2. We first sequentially go through wikipedia articles building the vocabulary, until the vocabulary size reaches 2 million. There are many information resources that indicate actual vocabulary size of English is much smaller. But, 2 million is just to be safe. It required 260k articles to develop a vocabulary of 2 million.
3. We check all words from NLTK and all words from AOCHildes are present in the 2 million
4. We sample 260k documents from previously unseen document, build new vocabulary and merge with the existing vocabulary

In [1]:
import scipy as sp
import numpy as np
import pandas as pd
import json
import os
import glob
from datasets import load_dataset
from tqdm import tqdm
from english_words import english_words_set
from collections import Counter
from sklearn.feature_extraction.text import CountVectorizer
import matplotlib.pyplot as plt
import seaborn as sns
from scipy.stats import zipf
from scipy.optimize import curve_fit
from nltk.corpus import words
import vocab_utils as utils_
from nltk import FreqDist, word_tokenize, wordpunct_tokenize
import re

  from .autonotebook import tqdm as notebook_tqdm


In [2]:
#
nltk_vocab = words.words()
aoc_vocab = pd.read_csv('CHILDES_vocab_age.csv').loc[:, 'word'].unique().tolist()

In [3]:
# regexps for text preprocessing
ONLY_ALPHA = re.compile(r'([^\s\w]|_)+')
NUMBERS = re.compile(r'\b\d+')
MULTISPACE = re.compile(r'[^\S\r\n]{2,}')
AT_DIGIT = re.compile(r'@[,.]@')
AT_HYPHEN = re.compile(r'@-@')
WORD = re.compile(r'\w+')
HLINK = re.compile(r'http\S+')


def preprocess(line):
    #line = line.replace('``', '"')
    #line = line.replace("''", '"')
    #line = AT_HYPHEN.sub('-', line)
    line = line.replace('-', ' ')
    line = AT_DIGIT.sub('#NUMBER', line)
    line = NUMBERS.sub('#NUMBER ', line)
    line = HLINK.sub('#HLINK', line)
    #line = MULTISPACE.sub(' ', line)
    #line = line.lstrip(' ')
    return line

In [4]:
wiki_data = load_dataset("wikipedia", "20220301.en")
wiki_docs = wiki_data['train']['text']
wiki_vocab = pd.read_csv('wikipedia_vocab_regex_based.csv').iloc[:, 1].values.tolist()

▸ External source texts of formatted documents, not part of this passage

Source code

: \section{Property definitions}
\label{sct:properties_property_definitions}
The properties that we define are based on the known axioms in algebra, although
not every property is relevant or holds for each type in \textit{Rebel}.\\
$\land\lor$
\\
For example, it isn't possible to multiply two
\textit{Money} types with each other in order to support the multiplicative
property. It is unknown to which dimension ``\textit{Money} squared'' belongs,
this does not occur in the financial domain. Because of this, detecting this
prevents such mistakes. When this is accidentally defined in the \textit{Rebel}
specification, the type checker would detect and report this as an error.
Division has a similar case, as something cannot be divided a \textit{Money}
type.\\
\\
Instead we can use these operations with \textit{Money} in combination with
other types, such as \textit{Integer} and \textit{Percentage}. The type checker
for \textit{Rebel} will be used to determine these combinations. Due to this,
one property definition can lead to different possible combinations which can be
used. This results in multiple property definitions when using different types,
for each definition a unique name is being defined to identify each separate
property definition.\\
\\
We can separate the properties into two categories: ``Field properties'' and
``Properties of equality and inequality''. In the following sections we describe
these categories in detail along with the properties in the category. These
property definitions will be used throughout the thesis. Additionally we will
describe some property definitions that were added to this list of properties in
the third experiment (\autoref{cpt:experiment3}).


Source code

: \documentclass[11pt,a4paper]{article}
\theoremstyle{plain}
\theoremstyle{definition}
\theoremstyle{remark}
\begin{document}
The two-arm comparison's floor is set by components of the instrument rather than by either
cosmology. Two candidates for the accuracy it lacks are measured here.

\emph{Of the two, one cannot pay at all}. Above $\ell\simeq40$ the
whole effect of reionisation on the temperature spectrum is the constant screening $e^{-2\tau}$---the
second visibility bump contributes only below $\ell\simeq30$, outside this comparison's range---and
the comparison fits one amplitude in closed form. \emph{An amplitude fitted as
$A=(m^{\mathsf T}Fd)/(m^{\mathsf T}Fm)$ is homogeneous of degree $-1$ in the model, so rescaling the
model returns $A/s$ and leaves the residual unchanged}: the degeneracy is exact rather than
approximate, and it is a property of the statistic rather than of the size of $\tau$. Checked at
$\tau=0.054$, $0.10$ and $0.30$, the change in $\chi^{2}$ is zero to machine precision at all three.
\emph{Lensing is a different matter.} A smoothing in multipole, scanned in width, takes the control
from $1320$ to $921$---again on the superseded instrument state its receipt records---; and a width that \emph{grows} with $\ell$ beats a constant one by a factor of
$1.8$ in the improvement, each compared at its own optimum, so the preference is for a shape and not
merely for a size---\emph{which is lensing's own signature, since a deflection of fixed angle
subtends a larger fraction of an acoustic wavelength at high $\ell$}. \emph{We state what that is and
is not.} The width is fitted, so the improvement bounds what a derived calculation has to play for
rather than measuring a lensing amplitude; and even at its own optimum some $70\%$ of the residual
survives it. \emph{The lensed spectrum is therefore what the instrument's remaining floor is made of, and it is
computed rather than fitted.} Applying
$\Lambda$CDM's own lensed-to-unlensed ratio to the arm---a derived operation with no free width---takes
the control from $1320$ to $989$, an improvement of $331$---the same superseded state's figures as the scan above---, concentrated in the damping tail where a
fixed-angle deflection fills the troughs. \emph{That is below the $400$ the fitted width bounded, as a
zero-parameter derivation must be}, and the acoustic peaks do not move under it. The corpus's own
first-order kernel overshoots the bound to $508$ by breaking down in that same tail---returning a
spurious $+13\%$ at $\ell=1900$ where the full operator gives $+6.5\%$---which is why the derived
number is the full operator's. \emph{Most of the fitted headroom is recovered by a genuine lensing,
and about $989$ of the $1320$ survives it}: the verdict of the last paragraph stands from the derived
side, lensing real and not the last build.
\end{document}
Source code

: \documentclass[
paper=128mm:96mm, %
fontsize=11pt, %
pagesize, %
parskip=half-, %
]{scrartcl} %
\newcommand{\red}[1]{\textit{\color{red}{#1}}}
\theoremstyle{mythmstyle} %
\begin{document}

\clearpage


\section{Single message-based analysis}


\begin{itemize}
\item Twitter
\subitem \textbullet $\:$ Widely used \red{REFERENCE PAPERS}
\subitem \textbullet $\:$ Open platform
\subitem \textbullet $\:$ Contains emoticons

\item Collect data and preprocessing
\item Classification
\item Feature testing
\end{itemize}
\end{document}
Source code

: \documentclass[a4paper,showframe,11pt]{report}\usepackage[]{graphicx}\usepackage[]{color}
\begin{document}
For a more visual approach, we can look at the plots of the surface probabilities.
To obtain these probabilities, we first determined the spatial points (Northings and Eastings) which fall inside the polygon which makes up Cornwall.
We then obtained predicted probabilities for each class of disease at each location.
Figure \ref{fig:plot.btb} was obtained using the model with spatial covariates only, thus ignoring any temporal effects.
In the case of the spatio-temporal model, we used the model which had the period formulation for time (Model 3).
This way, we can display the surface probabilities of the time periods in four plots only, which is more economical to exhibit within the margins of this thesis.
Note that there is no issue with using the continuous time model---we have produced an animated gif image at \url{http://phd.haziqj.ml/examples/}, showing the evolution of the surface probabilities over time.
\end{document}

Reusing dataset wikipedia (/home/hf_cache/datasets_cache/wikipedia/20220301.en/2.0.0/aa542ed919df55cc5d3347f42dd4521d05ca68751f50dbc32bae2a7f1e167559)
100%|█████████████████████████████████████████████| 1/1 [00:00<00:00, 29.03it/s]


In [5]:
english_vocab = [] + wiki_vocab
article_idx = 0
for article in tqdm(wiki_docs):
    article_idx += 1
    """
    if article_idx < 250000:
        continue
    """
    article = preprocess(article)
    english_vocab += WORD.findall(article.lower())#word_tokenize(article.lower())
        
    #
    if article_idx%10000 == 0:
        english_vocab = list(set(english_vocab))
        pd.DataFrame(english_vocab).to_csv('wikipedia_vocab_regex_based.csv')
        
        if len(english_vocab) >= 2e6:
            break
            

print(len(set(english_vocab)))

  4%|█▏                             | 249999/6458670 [00:03<01:19, 78425.71it/s]

2180879





In [6]:
english_vocab = [str(i) for i in english_vocab]

In [7]:
missing_nltk = set(nltk_vocab) - set(english_vocab)
missing_aoc = set(aoc_vocab) - set(english_vocab)

In [8]:
print('='*10)
print(f'number of words in NLTK but not in Wiki: {len(missing_nltk)}')
#print(missing_nltk)

print('='*10)
print(f'number of words in AOC but not in Wiki: {len(missing_aoc)}')
#print(missing_aoc)

number of words in NLTK but not in Wiki: 1
number of words in AOC but not in Wiki: 1


In [9]:
english_vocab += list(nltk_vocab)
english_vocab += list(aoc_vocab)
english_vocab = list(set(english_vocab))
pd.DataFrame(english_vocab).to_csv('wikipedia_vocab_regex_based.csv')

In [12]:
random_articles = np.random.choice([i for i in range(260000, len(wiki_data['train']))], size=260000, replace=False)
new_articles = [wiki_docs[i] for i in random_articles]

In [13]:
not_in_vocab = []
new_vocab = []
article_idx = 0
for article in tqdm(new_articles):
    article_idx += 1
    article = preprocess(article)
    new_vocab += WORD.findall(article.lower())#word_tokenize(article.lower())
        
    #
    if article_idx%50000 == 0:
        new_vocab = list(set(new_vocab))
        not_in_vocab += list(set(new_vocab) - set(english_vocab))
        not_in_vocab = list(set(not_in_vocab))
        print(f'There are {len(not_in_vocab)} number of words found that are not present in the vocabulary')
        
        if len(new_vocab) >= 2e6:
            break


 20%|██████▋                           | 50950/260000 [00:10<02:58, 1172.19it/s]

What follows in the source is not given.